Whomever the Prime Minister designates as the minister responsible for Canada-U.S. trade will face significant challenges. While that’s nothing out of the ordinary and while some of these challenges may not be too different from ones faced before the election, the person who assumes the portfolio will have to handle Canada’s trade relations with the United States with consummate skill. That’s the new cabinet minister’s No. 1 priority.
Let’s look at a few things that unfolded regarding Canada-U.S. trade relations during Justin Trudeau’s first term as Prime Minister. He was elected in October, 2015, when former U.S. president Barack Obama was still in office. Chrystia Freeland was appointed trade minister, which included responsibility for the U.S. as well as the rest of the world. Under Democratic administrations in Washington, trade was never trouble-free (remember softwood lumber among other irritants?) but at least NAFTA was reasonably secure. That changed dramatically with the election of Donald Trump in 2016.
Mr. Trudeau shuffled his cabinet in early January, 2017, in large part to adjust to the changing political situation south of the border and to ensure that Canada had the right front bench to deal with the challenges of an aggressive “America First” president. Stéphane Dion was moved to a diplomatic posting and Ms. Freeland was moved into the foreign affairs portfolio. With this new assignment, she kept responsibility for trade relations with the United States, which included the NAFTA renegotiations that began in mid-2017.
Most people don’t appreciate that having Canada’s Foreign Minister assigned duties as chief trade negotiator with the U.S. was unprecedented. To be faced with hard-nosed and experienced tough guys such as Robert Lighthizer at the same time as being responsible for Canada’s relations with the rest of the world was a brutal assignment. With strong backing from the Prime Minister’s office, Ms.

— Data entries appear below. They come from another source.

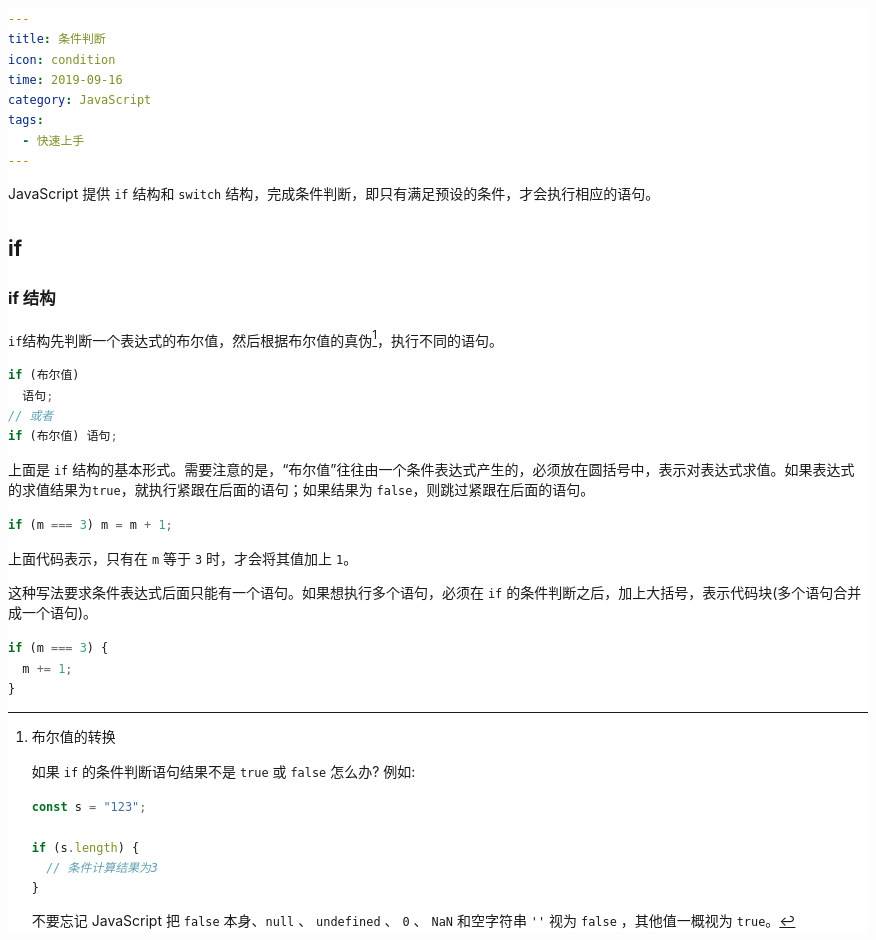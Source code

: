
 ```yaml
---
title: 条件判断
icon: condition
time: 2019-09-16
category: JavaScript
tags:
  - 快速上手
---
```


JavaScript 提供 `if` 结构和 `switch` 结构，完成条件判断，即只有满足预设的条件，才会执行相应的语句。



## if

### if 结构

`if`结构先判断一个表达式的布尔值，然后根据布尔值的真伪[^truefalse]，执行不同的语句。

[^truefalse]: 布尔值的转换

    如果 `if` 的条件判断语句结果不是 `true` 或 `false` 怎么办? 例如:

    ```js
    const s = "123";

    if (s.length) {
      // 条件计算结果为3
    }
    ```

    不要忘记 JavaScript 把 `false` 本身、`null` 、 `undefined` 、 `0` 、 `NaN` 和空字符串 `''` 视为 `false` ，其他值一概视为 `true`。

```js
if (布尔值)
  语句;
// 或者
if (布尔值) 语句;
```

上面是 `if` 结构的基本形式。需要注意的是，“布尔值”往往由一个条件表达式产生的，必须放在圆括号中，表示对表达式求值。如果表达式的求值结果为`true`，就执行紧跟在后面的语句；如果结果为 `false`，则跳过紧跟在后面的语句。

```js
if (m === 3) m = m + 1;
```

上面代码表示，只有在 `m` 等于 `3` 时，才会将其值加上 `1`。

这种写法要求条件表达式后面只能有一个语句。如果想执行多个语句，必须在 `if` 的条件判断之后，加上大括号，表示代码块(多个语句合并成一个语句)。

```js
if (m === 3) {
  m += 1;
}
```


[^else]: else 的从属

Freeland discharged her duties with exceptional skill, in return for which she was rewarded by being re-elected with strong public support in her own Toronto riding.
Whatever happens to USMCA and whomever gets assigned Canada-U.S. trade relations by the Prime Minister, there will be a slew of tough issues on the table. First and foremost is getting USMCA ratified and in force, and while there’s not much Canada can do given the fraught political environment in Washington, the ultimate fate of USMCA will have major reverberations for this country.
If approved, the new trade deal will remove lingering uncertainty for the business community. If it’s stalled and gets caught up in the impeachment battle or the 2020 presidential election, all bets are off. We’ll then have to go back to NAFTA. But the question becomes what happens to NAFTA, given Mr. Trump’s repeated threats to tear up that deal? These issues will be on the top of the in-basket for the Prime Minister and the new trade minister.
There’s an array of other extraordinarily challenging Canada-U.S. trade issues along with the fate of USMCA. Mr. Trump has weaponized unilateral tariffs as a powerful political tool, as the world has seen, used under unrestrained executive authority in dealing with American trading partners. Even with USMCA in force, the threat of new national security surcharges hasn’t been totally removed. And there are unilateral U.S. moves that threaten Canada in other ways, directly and indirectly, including the U.S. cold war with China (the extradition request of Huawei chief financial officer Meng Wanzhou as an example) and the special U.S. deal with Japan that dilutes the gains Canada achieved in the Trans-Pacific Partnership agreement.
The new minister will also have to grapple with aggressive U.S. policies that spill over into the multilateral arena and that directly affect Canada, such as the U.S. intransigence at the World Trade Organization, which will freeze and possibly destroy the WTO dispute-settlement system, a system on which Canada frequently relies to resolve our own trade disputes with the Americans.
No one envisages a return to the relatively sunny days of Mr. Obama and Mr. Trudeau, or Bill Clinton and Jean Chrétien, when the bilateral relationship was relatively positive and where American goodwill could be counted on – not always but often. The world is dramatically different today and the shattered global order will be difficult, maybe impossible, to restore even after Mr. Trump is long gone.
Not all of these burdens will befall the new minister alone. The choice for our next ambassador to Washington is equally critical. Whomever the Prime Minister designates to carry the can in our trade relations with the United States over the next period will need to be up to the task in a whole variety of ways. The well-being of the country will depend on it.
Lawrence Herman is a former Canadian diplomat who practises international law at Cassidy Levy Kent. He is also a senior fellow of the C.D. Howe Institute in Toronto.